E in questi momenti di nudità, sotto lo sguardo dell’animale,
tutto può succedermi, sono come un bambino pronto per l’apocalisse,
sono l’apocalisse stessa, cioè l’ultimo e il primo evento della fine,
la rivelazione e il verdetto
(Derrida, L’animale che dunque sono)

Il romanzo d’esordio di Andrea Donaera, Io sono la bestia (NN Editore, 2019), mira a collocarsi tra le operazioni letterarie più interessanti di questa generazione, non solo per aver saputo ricamare una narrazione credibile che determinasse fin da subito una discreta attenzione da parte dei lettori, ma soprattutto per gli interrogativi e le proposte sul fare letteratura che l’autore, più o meno implicitamente, ha posto in evidenza. Il romanzo, ambientato in una Gallipoli evanescente, è incentrato sulle vicende di Mimì, boss della Sacra Corona Unita, e di Veli, Arianna e Nicole, le cui vite saranno segnate ineluttabilmente dall’improvviso suicidio di Michele, figlio del boss; ma pare immediatamente evidente come il contesto delineato operi in funzione di verosimiglianza degli avvenimenti, come più volte dichiarato dallo stesso autore: intento reale di Donaera è compiere una discesa negli anfratti più remoti dell’esperienza umana, da cui riemergono i due elementi topici del romanzo, l’odio e l’amore, sentimenti che i protagonisti vivono in maniera totalizzante e, appunto, bestiale. Pertanto le nostre osservazioni sul romanzo percorreranno il fil rouge della ‘bestalità’, termine con il quale Donaera ha voluto racchiudere gli aspetti più degradanti e violenti della natura umana.

La morte improvvisa di Michele porta difatti a una serie di violenze inaudite, mettendo in discussione persino quelle norme amorali e crudeli poste a disciplina delle pulsioni criminali dei protagonisti; la furia di Mimì è il sintomo che testimonia la rottura di questo folle equilibrio, e l’occasione per un riscatto di sangue che metta a repentaglio la vita di chiunque abbia segnato la sua storia traumatica. La carneficina che il boss mette in atto non è semplicemente la conseguenza di una pulsione vendicativa o della disperazione del lutto; ciò che guida Mimì nella sua insensata impresa pare, piuttosto, il dettame di una voce interna che si è risvegliata, che fino ad allora ha parlato ed è stata ignorata, e che adesso comanda tirannicamente di radere al suolo un’esistenza fallita, non per un intento moralistico e pedagogico dell’autore, ma per l’improvvisa epifania che ha dimostrato un’intera esistenza paralizzata dalla propria inettitudine affettiva, ed è come se Mimì decidesse che neppure il potere e la paura degli altri bastino più, che sia giunto il momento di porre termine alla commedia dietro la quale ha celato il suo dolore, liberandosi in primis di tutti i suoi attori, perseguendo il rituale di un sacrificio estremo.

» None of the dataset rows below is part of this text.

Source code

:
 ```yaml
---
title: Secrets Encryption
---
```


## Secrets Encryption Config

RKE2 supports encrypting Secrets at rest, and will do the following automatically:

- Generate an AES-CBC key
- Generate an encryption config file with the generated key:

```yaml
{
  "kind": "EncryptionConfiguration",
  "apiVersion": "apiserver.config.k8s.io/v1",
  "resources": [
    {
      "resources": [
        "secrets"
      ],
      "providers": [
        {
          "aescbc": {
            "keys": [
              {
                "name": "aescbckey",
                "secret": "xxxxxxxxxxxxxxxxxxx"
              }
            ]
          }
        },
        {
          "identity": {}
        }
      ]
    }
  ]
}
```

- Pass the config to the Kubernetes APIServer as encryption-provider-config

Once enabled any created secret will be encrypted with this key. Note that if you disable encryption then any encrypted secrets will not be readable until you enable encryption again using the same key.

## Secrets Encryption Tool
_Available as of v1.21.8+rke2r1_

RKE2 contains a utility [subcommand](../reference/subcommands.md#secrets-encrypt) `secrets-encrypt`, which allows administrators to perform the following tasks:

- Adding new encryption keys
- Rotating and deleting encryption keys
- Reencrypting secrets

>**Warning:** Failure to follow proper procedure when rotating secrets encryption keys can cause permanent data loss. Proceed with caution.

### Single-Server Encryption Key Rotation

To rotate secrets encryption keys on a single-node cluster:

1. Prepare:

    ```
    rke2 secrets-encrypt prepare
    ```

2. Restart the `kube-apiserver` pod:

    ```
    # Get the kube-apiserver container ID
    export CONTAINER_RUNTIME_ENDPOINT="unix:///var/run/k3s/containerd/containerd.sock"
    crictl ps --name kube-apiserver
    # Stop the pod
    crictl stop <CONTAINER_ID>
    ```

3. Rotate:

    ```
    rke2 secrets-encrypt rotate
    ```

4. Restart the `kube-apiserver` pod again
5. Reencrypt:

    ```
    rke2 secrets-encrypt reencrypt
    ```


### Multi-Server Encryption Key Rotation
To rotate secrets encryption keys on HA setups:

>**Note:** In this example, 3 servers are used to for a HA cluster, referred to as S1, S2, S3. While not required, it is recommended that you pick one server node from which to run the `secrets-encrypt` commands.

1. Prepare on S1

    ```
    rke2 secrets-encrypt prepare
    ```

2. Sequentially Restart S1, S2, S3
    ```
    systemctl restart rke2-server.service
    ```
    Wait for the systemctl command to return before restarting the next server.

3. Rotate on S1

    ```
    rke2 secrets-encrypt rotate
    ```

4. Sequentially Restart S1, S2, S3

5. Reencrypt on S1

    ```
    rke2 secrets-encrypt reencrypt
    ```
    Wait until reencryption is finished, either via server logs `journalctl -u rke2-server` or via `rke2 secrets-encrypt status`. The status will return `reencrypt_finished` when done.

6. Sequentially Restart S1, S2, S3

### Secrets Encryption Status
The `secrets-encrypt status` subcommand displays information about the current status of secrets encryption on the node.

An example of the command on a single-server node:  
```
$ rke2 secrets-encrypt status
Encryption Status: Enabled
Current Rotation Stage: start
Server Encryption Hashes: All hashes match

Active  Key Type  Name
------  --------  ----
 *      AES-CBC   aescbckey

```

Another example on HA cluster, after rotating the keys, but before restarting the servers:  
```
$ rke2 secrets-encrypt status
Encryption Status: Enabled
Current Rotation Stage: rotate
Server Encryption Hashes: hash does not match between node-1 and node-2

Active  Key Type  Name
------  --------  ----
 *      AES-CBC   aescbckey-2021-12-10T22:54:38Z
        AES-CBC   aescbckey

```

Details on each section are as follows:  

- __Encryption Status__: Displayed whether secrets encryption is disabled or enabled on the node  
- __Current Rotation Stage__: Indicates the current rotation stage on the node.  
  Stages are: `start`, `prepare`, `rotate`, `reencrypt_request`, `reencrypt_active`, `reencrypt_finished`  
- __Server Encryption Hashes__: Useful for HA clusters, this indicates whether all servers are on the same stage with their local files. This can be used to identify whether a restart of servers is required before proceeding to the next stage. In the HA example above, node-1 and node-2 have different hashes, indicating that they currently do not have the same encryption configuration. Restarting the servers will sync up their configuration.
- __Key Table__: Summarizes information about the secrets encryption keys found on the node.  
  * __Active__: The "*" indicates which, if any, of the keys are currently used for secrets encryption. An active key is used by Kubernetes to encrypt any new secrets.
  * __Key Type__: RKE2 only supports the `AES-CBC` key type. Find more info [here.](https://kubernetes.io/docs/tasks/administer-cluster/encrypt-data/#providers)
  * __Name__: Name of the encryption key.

La struttura corale della narrazione prevede l’interscambiabilità tra i protagonisti del romanzo, che a turno registrano il susseguirsi degli avvenimenti: oltre a Mimì, al quale sono affidati l’esordio e gli episodi più importanti, gli altri capitoli sono narrati da Veli, collaboratore del boss e da lui posto a guardia della giovane Nicole, altra narratrice del romanzo, sequestrata da Mimì perché ritenuta colpevole del suicidio del figlio Michele, che da lei era stato respinto; alcuni capitoli sono infine narrati da Arianna, l’altra figlia di Mimì, un tempo legata sentimentalmente a Veli. Donaera sceglie però di non imporre un unico stile alle varie voci narranti, ma adatta differenti registri linguistici non uniformarndone lo sguardo; ognuno dei protagonisti vive a proprio modo il terrore di un male che ha irrotto improvvisamente nelle loro esistenze e di fronte al quale non c’è modo di difendersi; davanti a esso tutti si scoprono vittime e mai carnefici, neppure Mimì che, come accennato sopra, non può che agire meccanicamente i propri raptus; sono queste le pagine più interessanti del libro, in cui Donaera riesce a trasferire in maniera crudele ed efficacissima il blackout psichico del boss in materiale linguistico, in un dettato rapidissimo, costruito mediante l’ossessiva giustapposizione asindetica e la ripetizione angosciante di elementi che inglobano in sé il trauma (non si può che pensare a José Saramago, certamente tra i modelli stilistici dell’autore nella stesura di questi capitoli).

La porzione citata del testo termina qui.